Dennoch gehören Kita-Schließungen zu den fünf staatlich angeordneten Maßnahmen, die sich laut Schoenmakers Analyse am stärksten auf die Entwicklung der Todesfälle eingewirkt haben, allerdings negativ: Die Veranlassung von Kita-Schließungen scheint mit hoher Wahrscheinlichkeit zu mehr Toten zu führen als das Offenhalten von Kitas.

Die wirkungsvollsten Maßnahmen zur Verhinderung von Todesfällen waren demnach:

  • die Schließung der Gastronomie
  • die Schließung nicht lebensnotwendiger Geschäfte
  • Kontaktbeschränkungen
  • Ausgangsbeschränkungen
  • die Corona Warn-App

Der Effekt der Warn-App ist überraschenderweise deutlich größer als die Verhängung einer Tragepflicht für sogenannte Alltagsmasken. Das heißt nicht, dass das Tragen von Alltagsmasken wirkungslos wäre, sehr wohl jedoch, dass er Effekt deutlich geringer zu sein scheint als bei anderen Maßnahmen. 

Die Schließung von Grundschulen und weiterführenden Schulen hat laut der Datenstudie nur eine sehr geringe Wirkung auf die Infektionszahlen und eine „nicht signifikante“ Auswirkung auf die Sterbefallzahlen in der Gesamtbevölkerung.

Komplett voneinander trennen ließen sich die Maßnahmen, die oft gleichzeitig verhängt wurden, mit ihrem Modell nicht, räumt Schoenmakers ein. Hinzu komme, dass sich die unterschiedlichen Altersgruppen gleichzeitig infizierten, die Datenpunkte also nicht unabhängig voneinander seien.

Gleichwohl sei ihre Studie, auch durch den Flickenteppich an Regelungen in den deutschen Bundesländern, deutlich feiner granuliert als andere, etwa die Oxford-Studie, die im vergangenen Jahr die Maßnahmen und ihre Effekte in verschiedenen Ländern untersucht hat.

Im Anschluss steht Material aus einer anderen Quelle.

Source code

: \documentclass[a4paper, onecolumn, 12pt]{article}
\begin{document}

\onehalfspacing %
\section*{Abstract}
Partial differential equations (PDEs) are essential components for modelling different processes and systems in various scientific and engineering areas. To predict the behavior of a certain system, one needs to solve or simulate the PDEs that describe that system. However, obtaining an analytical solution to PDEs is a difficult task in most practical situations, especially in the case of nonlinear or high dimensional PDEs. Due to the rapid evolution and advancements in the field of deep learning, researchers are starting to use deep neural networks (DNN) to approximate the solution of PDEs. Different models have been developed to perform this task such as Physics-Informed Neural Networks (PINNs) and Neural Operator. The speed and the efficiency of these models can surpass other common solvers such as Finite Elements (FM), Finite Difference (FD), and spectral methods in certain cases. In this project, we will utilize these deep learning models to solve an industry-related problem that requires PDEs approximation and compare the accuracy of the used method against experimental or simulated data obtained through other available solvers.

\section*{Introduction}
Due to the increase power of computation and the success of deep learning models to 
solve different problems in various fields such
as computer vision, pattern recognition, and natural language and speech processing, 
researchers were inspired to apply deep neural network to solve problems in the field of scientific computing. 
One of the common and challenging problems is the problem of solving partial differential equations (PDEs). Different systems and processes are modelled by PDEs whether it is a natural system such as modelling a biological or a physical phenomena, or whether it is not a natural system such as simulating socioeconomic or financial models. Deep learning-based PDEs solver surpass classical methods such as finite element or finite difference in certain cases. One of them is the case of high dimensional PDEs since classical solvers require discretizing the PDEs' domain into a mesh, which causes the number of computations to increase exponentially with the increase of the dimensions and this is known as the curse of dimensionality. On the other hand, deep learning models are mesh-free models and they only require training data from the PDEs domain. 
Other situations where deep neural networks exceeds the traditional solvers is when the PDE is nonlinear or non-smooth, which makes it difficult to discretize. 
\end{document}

Start-up deckte bereits Missstände bei Google Trends auf 

„Hase und Igel“ arbeitet eng mit Wissenschaftlern von verschiedenen Hochschulen zusammen. Im vergangenen Frühjahr fand das Unternehmen bei Modellierungsrechnungen auffällige Unregelmäßigkeiten in den Zahlen von Google Trends. Später veröffentlichte das Start-up zusammen mit dem L3S Research Center der Universität Hannover und der Abteilung Very Large Business Applications der Universität Oldenburg ein im Peer-Review-Verfahren geprüftes Paper, in dem der Ursprungsbefund anhand einer Vielzahl von Beispielen bestätigt wurde. 

Auch zu der nun vorliegenden Analyse über die Wirksamkeit von Corona-Maßnahmen bereitet „Hase und Igel“ eine wissenschaftliche Publikation vor. Er hoffe, dass ihre Ergebnisse nun diskutiert würden, gern auch kontrovers, so Schoenmakers. 

„Dass es bis dato keine umfassenden, zentralen Übersichten gab, welche staatlichen Maßnahmen wann und wo verordnet wurden, ist ein eklatanter Mangel an Rechenschaft.“ Es sei eigentlich nicht seine Aufgabe, dieses Problem nach mehr als einem Jahr der Pandemiebekämpfung zu lösen.